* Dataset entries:
* * *
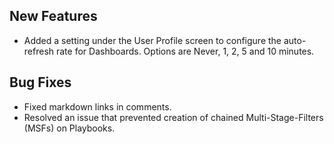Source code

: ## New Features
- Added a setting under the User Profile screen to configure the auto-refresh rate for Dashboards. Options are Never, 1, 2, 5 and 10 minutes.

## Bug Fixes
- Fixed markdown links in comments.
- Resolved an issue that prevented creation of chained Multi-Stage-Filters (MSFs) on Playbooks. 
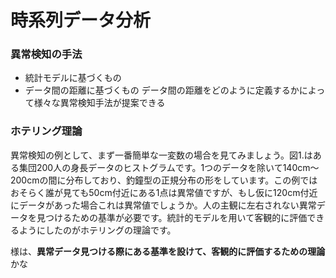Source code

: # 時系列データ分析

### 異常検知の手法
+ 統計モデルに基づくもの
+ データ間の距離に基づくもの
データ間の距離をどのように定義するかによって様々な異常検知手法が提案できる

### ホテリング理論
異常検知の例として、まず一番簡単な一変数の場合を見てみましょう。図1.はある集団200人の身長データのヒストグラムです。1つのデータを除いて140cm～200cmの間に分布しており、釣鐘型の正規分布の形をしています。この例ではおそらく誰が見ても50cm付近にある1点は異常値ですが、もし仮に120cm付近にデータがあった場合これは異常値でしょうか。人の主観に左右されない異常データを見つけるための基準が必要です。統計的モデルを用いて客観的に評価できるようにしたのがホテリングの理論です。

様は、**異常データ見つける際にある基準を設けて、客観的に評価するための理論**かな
* * *
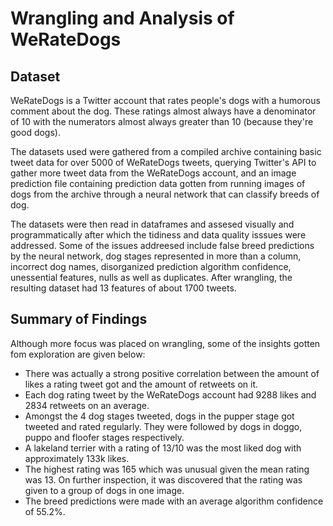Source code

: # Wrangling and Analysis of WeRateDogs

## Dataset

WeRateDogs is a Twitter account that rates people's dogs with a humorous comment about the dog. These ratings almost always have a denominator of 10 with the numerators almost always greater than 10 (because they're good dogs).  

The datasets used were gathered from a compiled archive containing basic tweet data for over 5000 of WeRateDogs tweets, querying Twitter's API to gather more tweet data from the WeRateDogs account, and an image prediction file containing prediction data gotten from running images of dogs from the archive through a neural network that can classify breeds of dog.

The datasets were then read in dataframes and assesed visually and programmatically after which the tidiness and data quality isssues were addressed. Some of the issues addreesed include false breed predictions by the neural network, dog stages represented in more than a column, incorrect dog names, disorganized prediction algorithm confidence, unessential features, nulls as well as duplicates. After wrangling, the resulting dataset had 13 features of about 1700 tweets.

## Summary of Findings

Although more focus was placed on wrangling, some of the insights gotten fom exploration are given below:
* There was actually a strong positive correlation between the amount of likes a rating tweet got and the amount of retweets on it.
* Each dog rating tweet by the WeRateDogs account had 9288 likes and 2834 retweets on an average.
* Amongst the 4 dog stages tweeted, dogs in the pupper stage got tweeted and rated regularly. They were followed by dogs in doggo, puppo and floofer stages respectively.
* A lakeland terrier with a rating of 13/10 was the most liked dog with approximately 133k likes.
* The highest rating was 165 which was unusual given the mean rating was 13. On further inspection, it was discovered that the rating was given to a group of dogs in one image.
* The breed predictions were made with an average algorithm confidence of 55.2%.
* * *
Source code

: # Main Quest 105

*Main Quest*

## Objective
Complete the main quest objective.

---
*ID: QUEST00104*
* * *
* Task item: Copy the lines above exactly, starting at the one with "- Fixed markdown links in comments." and ending at the one with "様は、**異常データ見つける", both included. Leave out any pictures and add nothing else.

* Output for this task:
- Fixed markdown links in comments.
- Resolved an issue that prevented creation of chained Multi-Stage-Filters (MSFs) on Playbooks. 
Source code

: # 時系列データ分析

### 異常検知の手法
+ 統計モデルに基づくもの
+ データ間の距離に基づくもの
データ間の距離をどのように定義するかによって様々な異常検知手法が提案できる

### ホテリング理論
異常検知の例として、まず一番簡単な一変数の場合を見てみましょう。図1.はある集団200人の身長データのヒストグラムです。1つのデータを除いて140cm～200cmの間に分布しており、釣鐘型の正規分布の形をしています。この例ではおそらく誰が見ても50cm付近にある1点は異常値ですが、もし仮に120cm付近にデータがあった場合これは異常値でしょうか。人の主観に左右されない異常データを見つけるための基準が必要です。統計的モデルを用いて客観的に評価できるようにしたのがホテリングの理論です。

様は、**異常データ見つける際にある基準を設けて、客観的に評価するための理論**かな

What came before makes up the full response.